Another really interesting thing I note within a neighbourhood or a city is the signature of the painter or the painting company on the bottom right of painted signs. Within a neighbourhood or a city, I try to find as many signs by the same painter. One, that may lead to a conversation with them, and two, it gives me the opportunity to basically look at a neighbourhood or a city as basically a gallery of someone's work. It's a little bit like, if you live in Chandigarh and you go and identify all the buildings that Le Corbusier designed, then you can think of Chandigarh as a living gallery of Corbusier's work. Sign makers and painters actually have an important role to play in what our cities look like and they're usually anonymous. Even if their name is signed, nobody's paying any attention to it. I like to be able to acknowledge who is deciding what the city looks like. I think this has really changed the experience of how I see a city.
Handpainted sign by Deena Arts on a hardware shop in George Town, Chennai.
Another one of many signs in the area made by the same sign maker.
Public signs are pretty much everywhere around us. But why do you think we don’t notice or appreciate them enough?

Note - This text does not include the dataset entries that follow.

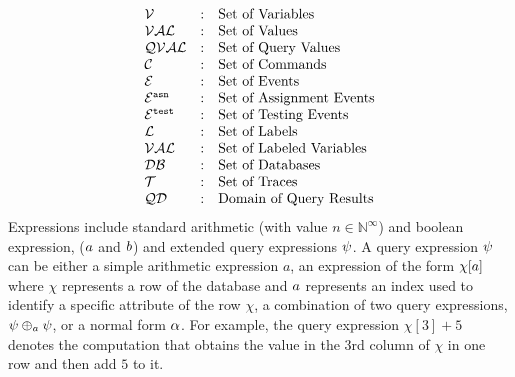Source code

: \[
\begin{array}{lll}
\mathcal{V} & : & \mbox{Set of Variables}  
\\ 
%
\mathcal{VAL} & : & \mbox{Set of Values} 
\\ 
%
\mathcal{QVAL} & : & \mbox{Set of Query Values} 
\\ 
%
\cdom & : & \mbox{Set of Commands} 
\\ 
%
\eventset  & : & \mbox{Set of Events}  
\\
%
\eventset^{\asn}  & : & \mbox{Set of Assignment Events}  
\\
%
\eventset^{\test}  & : & \mbox{Set of Testing Events}  
\\
%
\ldom  & : & \mbox{Set of Labels}  
\\
\mathcal{VAL}  & : & \mbox{Set of Labeled Variables}  
\\
\dbdom  & : & \mbox{{Set of Databases}} 
\\
%
{\mathcal{T}} & : & \mbox{Set of Traces}
\\
%
\qdom & : & \mbox{{Domain of Query Results}}\\
\end{array}
\]
%
Expressions include
standard arithmetic (with value $n \in \mathbb{N}^{\infty}$) and boolean expression, ($a$ and $b$) and extended query expressions $\psi$.
A query expression $\psi$ can be either a simple arithmetic expression $a$, an expression of the form $\chi[a]$ where $\chi$ represents a row of the database  and  $a$ represents an index used to identify a specific attribute of the row $\chi$, a combination of two query expressions, $\psi \oplus_{a} \psi$, or a normal form $\alpha$.
For example, the query expression $\chi[3] + 5$  denotes the computation that
obtains
the value in the $3$rd column of $\chi$ in one row and then add $5$ to it.
\\
%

I think it's a couple of things about where we believe our appreciation is deserved and where it's not. One is that we think of signs as functional objects. And very often, when we think of something as functional, we don't really appreciate it for its aesthetic value. And two, it's not just that we don’t expect art to be in public places, but it's also about what we expect art to look like. It's our misguided relationship with taste that we think certain things deserve to be kind of elevated to art or appreciation. And that is exactly why I like to say that I could think of a neighbourhood as a gallery of the sign painter’s work. It is to kind of remind people that this is equally valid as artistic expression that deserves appreciation.

How did the idea for your upcoming book India Street Lettering come about?

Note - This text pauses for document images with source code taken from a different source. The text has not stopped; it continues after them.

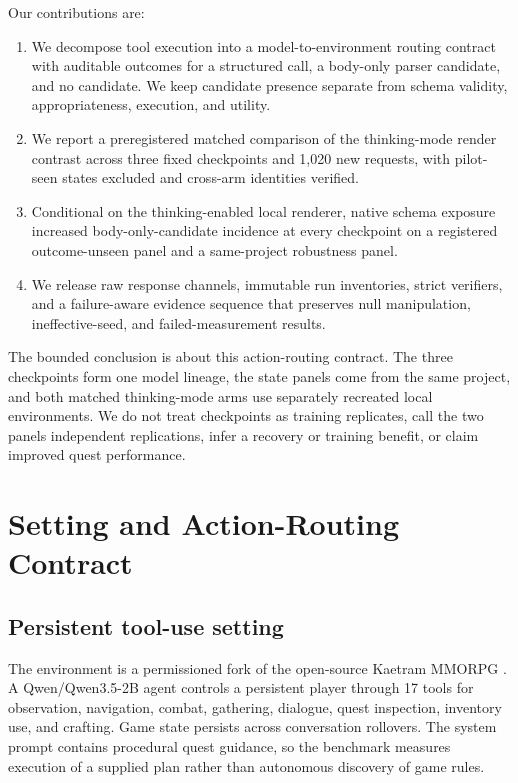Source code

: \documentclass[10pt]{article}
\begin{document}
Our contributions are:

\begin{enumerate}
  \item We decompose tool execution into a model-to-environment routing contract
  with auditable outcomes for a structured call, a body-only parser candidate,
  and no candidate. We keep candidate presence separate from schema validity,
  appropriateness, execution, and utility.
  \item We report a preregistered matched comparison of the thinking-mode render
  contrast across three fixed checkpoints and 1,020 new requests, with
  pilot-seen states excluded and cross-arm identities verified.
  \item Conditional on the thinking-enabled local renderer, native schema
  exposure increased body-only-candidate incidence at every checkpoint on a
  registered outcome-unseen panel and a same-project robustness panel.
  \item We release raw response channels, immutable run inventories, strict
  verifiers, and a failure-aware evidence sequence that preserves null
  manipulation, ineffective-seed, and failed-measurement results.
\end{enumerate}

The bounded conclusion is about this action-routing contract. The three
checkpoints form one model lineage, the state panels come from the same project,
and both matched thinking-mode arms use separately recreated local environments.
We do not treat checkpoints as training replicates, call the two panels
independent replications, infer a recovery or training benefit, or claim
improved quest performance.

\section{Setting and Action-Routing Contract}

\subsection{Persistent tool-use setting}

The environment is a permissioned fork of the open-source Kaetram MMORPG
\citep{kaetram2026}. A Qwen/Qwen3.5-2B agent \citep{qwen35modelcards2026}
controls a persistent player through 17 tools for observation, navigation,
combat, gathering, dialogue, quest inspection, inventory use, and crafting.
Game state persists across conversation rollovers. The system prompt contains
procedural quest guidance, so the benchmark measures execution of a supplied
plan rather than autonomous discovery of game rules.
\end{document}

I had been trying to think of different ways in which I can share my archive of street lettering photographs with people, and in 2022-2023, I started making small zines about the subject. As it turned out, people actually wanted them, which was a lovely surprise. During this time, Rakesh Khanna from Blaft Publications asked if I would be open to selling these on their website. And if I’d considered making it into a book? We got talking and decided that it would be great to do a book together.

The book is organised by the different kinds of establishments that have signs, and will feature photographs from my archive, some of which are over a decade old. I am particularly excited about the chapter about signs on homes, because they're different in not responding to commercial demands that businesses must. The book is going to carry interviews from sign makers and maps of select neighbourhoods from a few cities, highlighting interesting signs from my research. I hope these maps encourage folks to go on their own type explorations. The book is being published by Blaft Publications, and will be out this December. And for those interested, it is up for pre-order.
Tiled sign on an apartment building in Bangalore.
What are some of your favourite signs from Chennai?

Gem & Co, the pen shop near the High Court, is definitely one of my favourites. In and around Triplicane, there is a sign for a store called Advanced Screen Supplies, which sells screen printing supplies. It is a painted sign which is really quite beautiful. The third one is a sign in Parrys Corner, which just says ‘fire engine’. It's a really beautiful tiled sign, where the tiles are almost like pixels. There isn't a fire station there now but there’s bound to be one there at some point and I've been digging into it. Those are my top three.
Wooden signboard of Gem & Co near the High Court, Chennai.
Handpainted sign on a screen supplies shop in Triplicane, Chennai.
Tiled sign for a fire engine in Parrys Corner, Chennai.